Re: Add spin_delay() implementation for Arm in s_lock.h

2022-04-08 Thread Blake, Geoff
Thanks for all the help Tom!

On 4/6/22, 6:07 PM, "Tom Lane"  wrote:

CAUTION: This email originated from outside of the organization. Do not 
click links or open attachments unless you can confirm the sender and know the 
content is safe.



    "Blake, Geoff"  writes:
> Hi Tom, Andres,
> Any additional feedback for this patch?

I did some more research and testing:

* Using a Mac with the M1 Pro chip (marginally beefier than the M1
I was testing on before), I think I can see some benefit in the
test case I proposed upthread.  It's marginal though.

* On a Raspberry Pi 3B+, there's no outside-the-noise difference.

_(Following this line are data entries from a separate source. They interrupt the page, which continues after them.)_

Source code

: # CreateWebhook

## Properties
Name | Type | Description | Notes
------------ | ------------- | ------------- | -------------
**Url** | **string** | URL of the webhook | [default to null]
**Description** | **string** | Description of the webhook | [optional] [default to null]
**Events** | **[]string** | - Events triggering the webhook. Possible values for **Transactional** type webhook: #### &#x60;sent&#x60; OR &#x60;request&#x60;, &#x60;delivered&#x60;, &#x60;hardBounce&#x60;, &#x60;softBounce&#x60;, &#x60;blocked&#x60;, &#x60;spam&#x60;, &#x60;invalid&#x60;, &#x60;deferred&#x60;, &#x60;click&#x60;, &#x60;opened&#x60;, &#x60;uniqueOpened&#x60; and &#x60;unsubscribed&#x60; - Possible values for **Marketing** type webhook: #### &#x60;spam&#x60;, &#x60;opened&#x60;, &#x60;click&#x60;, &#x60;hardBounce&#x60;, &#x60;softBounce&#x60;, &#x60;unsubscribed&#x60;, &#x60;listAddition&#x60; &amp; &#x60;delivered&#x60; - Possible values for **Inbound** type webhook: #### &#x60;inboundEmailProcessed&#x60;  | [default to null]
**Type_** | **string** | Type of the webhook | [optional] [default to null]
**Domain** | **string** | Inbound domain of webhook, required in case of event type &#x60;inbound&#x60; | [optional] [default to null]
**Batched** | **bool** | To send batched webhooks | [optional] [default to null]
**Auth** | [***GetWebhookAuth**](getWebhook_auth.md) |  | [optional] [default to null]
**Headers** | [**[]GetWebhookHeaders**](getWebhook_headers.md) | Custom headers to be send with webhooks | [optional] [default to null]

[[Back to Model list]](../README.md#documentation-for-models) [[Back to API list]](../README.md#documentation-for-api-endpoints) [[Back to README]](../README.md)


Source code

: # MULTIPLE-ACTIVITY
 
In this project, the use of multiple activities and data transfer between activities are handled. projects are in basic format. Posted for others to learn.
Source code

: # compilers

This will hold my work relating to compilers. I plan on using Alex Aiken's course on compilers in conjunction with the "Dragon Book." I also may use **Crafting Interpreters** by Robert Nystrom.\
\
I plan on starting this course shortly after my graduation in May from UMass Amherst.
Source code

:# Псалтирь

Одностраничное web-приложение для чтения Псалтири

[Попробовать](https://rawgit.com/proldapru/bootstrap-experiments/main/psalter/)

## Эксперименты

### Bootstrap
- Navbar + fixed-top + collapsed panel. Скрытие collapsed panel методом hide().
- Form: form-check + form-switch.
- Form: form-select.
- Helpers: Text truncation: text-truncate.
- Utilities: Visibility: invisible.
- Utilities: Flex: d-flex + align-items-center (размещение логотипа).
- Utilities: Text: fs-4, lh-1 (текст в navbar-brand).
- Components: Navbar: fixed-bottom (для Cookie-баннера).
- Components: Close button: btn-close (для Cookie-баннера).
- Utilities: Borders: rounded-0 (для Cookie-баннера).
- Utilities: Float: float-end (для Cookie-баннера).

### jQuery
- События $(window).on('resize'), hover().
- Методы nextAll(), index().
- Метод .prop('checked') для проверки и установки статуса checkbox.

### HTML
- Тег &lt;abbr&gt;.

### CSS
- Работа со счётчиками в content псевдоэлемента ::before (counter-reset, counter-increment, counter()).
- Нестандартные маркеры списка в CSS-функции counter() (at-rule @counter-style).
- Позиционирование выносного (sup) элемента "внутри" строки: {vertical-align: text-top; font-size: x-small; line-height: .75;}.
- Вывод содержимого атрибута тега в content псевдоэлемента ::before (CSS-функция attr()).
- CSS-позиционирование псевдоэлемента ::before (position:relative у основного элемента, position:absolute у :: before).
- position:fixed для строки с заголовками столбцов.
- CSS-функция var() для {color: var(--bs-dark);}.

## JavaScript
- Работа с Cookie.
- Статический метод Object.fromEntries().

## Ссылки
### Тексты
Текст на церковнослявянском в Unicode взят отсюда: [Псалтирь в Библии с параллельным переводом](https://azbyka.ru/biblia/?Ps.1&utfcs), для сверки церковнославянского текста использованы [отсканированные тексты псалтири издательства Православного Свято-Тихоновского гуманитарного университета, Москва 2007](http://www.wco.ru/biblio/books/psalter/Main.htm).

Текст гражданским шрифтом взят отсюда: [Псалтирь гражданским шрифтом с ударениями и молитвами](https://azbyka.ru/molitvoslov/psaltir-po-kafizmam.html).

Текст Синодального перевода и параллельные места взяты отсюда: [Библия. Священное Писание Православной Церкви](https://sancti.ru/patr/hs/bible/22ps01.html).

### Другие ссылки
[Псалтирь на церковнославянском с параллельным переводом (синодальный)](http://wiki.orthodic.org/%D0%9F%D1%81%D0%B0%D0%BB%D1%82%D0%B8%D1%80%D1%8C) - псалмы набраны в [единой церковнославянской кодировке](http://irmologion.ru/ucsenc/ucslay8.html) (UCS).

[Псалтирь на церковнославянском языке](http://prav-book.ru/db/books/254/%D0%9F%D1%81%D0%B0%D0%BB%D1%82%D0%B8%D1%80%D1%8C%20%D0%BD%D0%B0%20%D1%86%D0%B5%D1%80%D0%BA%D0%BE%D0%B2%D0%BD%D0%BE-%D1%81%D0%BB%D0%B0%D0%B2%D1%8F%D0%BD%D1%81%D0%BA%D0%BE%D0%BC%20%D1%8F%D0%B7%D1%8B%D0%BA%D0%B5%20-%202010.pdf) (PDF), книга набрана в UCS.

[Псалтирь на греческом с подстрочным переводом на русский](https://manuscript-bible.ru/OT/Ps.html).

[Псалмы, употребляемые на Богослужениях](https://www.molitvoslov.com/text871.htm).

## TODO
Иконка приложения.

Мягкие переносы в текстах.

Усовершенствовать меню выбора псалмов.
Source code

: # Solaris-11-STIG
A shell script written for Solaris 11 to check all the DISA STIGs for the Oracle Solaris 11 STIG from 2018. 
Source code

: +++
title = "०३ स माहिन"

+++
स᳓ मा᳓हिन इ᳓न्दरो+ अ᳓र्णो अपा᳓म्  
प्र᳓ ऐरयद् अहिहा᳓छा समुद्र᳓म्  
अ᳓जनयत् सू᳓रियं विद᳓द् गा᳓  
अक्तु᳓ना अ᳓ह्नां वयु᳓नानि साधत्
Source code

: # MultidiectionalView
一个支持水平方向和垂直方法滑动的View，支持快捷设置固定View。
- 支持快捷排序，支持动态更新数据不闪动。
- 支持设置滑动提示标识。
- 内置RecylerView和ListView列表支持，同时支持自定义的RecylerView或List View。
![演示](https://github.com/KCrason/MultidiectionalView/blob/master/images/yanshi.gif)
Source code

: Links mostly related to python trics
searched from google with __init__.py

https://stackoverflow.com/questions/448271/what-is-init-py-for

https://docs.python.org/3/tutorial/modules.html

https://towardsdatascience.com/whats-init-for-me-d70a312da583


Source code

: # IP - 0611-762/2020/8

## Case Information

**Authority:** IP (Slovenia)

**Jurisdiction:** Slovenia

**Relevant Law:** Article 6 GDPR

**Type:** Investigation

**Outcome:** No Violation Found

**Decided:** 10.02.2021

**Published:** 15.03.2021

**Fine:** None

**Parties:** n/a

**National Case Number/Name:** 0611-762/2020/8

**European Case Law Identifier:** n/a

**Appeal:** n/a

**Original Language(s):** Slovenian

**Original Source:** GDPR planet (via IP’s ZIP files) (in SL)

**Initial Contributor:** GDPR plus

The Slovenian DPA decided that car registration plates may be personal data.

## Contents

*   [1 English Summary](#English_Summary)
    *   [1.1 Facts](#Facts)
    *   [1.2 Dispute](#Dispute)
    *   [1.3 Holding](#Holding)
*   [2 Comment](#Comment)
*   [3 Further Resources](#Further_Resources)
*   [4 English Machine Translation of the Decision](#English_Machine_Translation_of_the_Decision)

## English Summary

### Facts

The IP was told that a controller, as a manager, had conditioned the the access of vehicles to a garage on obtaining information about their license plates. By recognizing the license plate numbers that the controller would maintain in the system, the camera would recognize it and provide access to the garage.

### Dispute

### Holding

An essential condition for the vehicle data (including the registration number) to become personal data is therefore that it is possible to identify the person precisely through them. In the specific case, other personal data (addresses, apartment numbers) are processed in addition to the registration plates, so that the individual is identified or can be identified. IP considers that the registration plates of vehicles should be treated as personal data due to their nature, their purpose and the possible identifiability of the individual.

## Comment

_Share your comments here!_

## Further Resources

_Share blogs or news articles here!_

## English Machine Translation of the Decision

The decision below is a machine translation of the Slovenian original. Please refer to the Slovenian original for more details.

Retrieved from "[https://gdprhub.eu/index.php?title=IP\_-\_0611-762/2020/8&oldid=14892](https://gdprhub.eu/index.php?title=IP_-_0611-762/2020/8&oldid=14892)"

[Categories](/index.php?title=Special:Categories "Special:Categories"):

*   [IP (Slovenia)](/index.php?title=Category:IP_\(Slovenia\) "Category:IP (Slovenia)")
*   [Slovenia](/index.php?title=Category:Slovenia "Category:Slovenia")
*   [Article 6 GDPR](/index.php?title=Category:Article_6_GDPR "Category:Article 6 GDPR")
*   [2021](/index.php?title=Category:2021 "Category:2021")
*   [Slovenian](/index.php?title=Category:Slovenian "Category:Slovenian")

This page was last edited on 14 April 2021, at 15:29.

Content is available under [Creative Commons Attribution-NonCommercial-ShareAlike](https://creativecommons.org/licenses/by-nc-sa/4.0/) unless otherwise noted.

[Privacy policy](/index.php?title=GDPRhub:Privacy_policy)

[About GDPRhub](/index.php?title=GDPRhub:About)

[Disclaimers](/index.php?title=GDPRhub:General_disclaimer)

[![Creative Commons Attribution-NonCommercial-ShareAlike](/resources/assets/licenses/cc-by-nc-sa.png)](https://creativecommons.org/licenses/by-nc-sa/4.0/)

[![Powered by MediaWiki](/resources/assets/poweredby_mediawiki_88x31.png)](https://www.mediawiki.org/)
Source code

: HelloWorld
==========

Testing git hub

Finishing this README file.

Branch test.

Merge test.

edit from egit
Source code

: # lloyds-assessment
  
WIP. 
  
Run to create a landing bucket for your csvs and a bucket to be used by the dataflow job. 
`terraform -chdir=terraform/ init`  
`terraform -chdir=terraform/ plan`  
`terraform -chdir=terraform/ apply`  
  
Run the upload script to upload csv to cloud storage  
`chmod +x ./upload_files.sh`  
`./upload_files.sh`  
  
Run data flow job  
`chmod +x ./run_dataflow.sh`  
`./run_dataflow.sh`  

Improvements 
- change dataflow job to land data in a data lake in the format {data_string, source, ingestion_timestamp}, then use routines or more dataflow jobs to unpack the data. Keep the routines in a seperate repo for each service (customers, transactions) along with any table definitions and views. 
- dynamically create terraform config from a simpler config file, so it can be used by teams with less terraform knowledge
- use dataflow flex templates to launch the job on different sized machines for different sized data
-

* ISB doesn't exist in pre-V7 ARM, so it seems prudent to restrict
the patch to ARM64.  I doubt any flavor of ARM32 would be able to
benefit anyway.  (Googling finds that MariaDB made this same
choice not long ago [1].)

So what we've got is that there seems to be benefit at high
core counts, and it at least doesn't hurt at lower ones.
That's good enough for me, so pushed.

regards, tom lane

[1] https://jira.mariadb.org/browse/MDEV-25807



Re: Add spin_delay() implementation for Arm in s_lock.h

2022-01-25 Thread Blake, Geoff
Hi Tom, Andres,

Any additional feedback for this patch?

Thanks,
Geoff Blake



Re: Add spin_delay() implementation for Arm in s_lock.h

2022-01-13 Thread Blake, Geoff
As promised, here is the remaining data:

1 worker, w/o patch: 5236 ms +/- 252ms
1 worker, w/   patch: 5529 ms +/- 168ms

2 worker, w/o patch: 4917 ms +/- 180ms
2 worker, w/   patch: 4745 ms +/- 169ms

4 worker, w/o patch: 6564 ms +/- 336ms
4 worker, w/   patch: 6105 ms +/- 177ms

8 worker, w/o patch: 9575 ms +/- 2375ms
8 worker, w/   patch: 8115 ms +/- 391ms

16 worker, w/o patch: 19367 ms +/- 3543ms
16 worker, w/   patch: 18004 ms +/- 3701ms

32 worker, w/o patch: 101509 ms +/- 22651ms
32 worker, w/   patch: 104234 ms +/- 26821ms

48 worker, w/o patch: 243329 ms +/- 70037ms
48 worker, w/   patch: 189965 ms +/- 79459ms

64 worker, w/o patch: 552443 ms +/- 22841ms
64 worker, w/   patch: 502727 ms +/- 45253ms

From this data, on average the patch is beneficial at high worker (CPU) counts 
tested: 48, 63.  At 32 and below the performance is relatively close to each 
other.  

Thanks,
Geoff



Re: Add spin_delay() implementation for Arm in s_lock.h

2022-01-13 Thread Blake, Geoff
Tom, Andres,

I spun up a 64-core Graviton2 instance (where I reported seeing improvement 
with this patch) and ran the provided regression test with and without my 
proposed on top of mainline PG.  I ran 4 runs each of 63 workers where we 
should see the most contention and most impact from the patch.  I am reporting 
the average and standard deviation, the average with the patch is 10% lower 
latency, but there is overlap in the standard deviation.  I'll gather 
additional data at lower worker counts and post later to see what the trend is.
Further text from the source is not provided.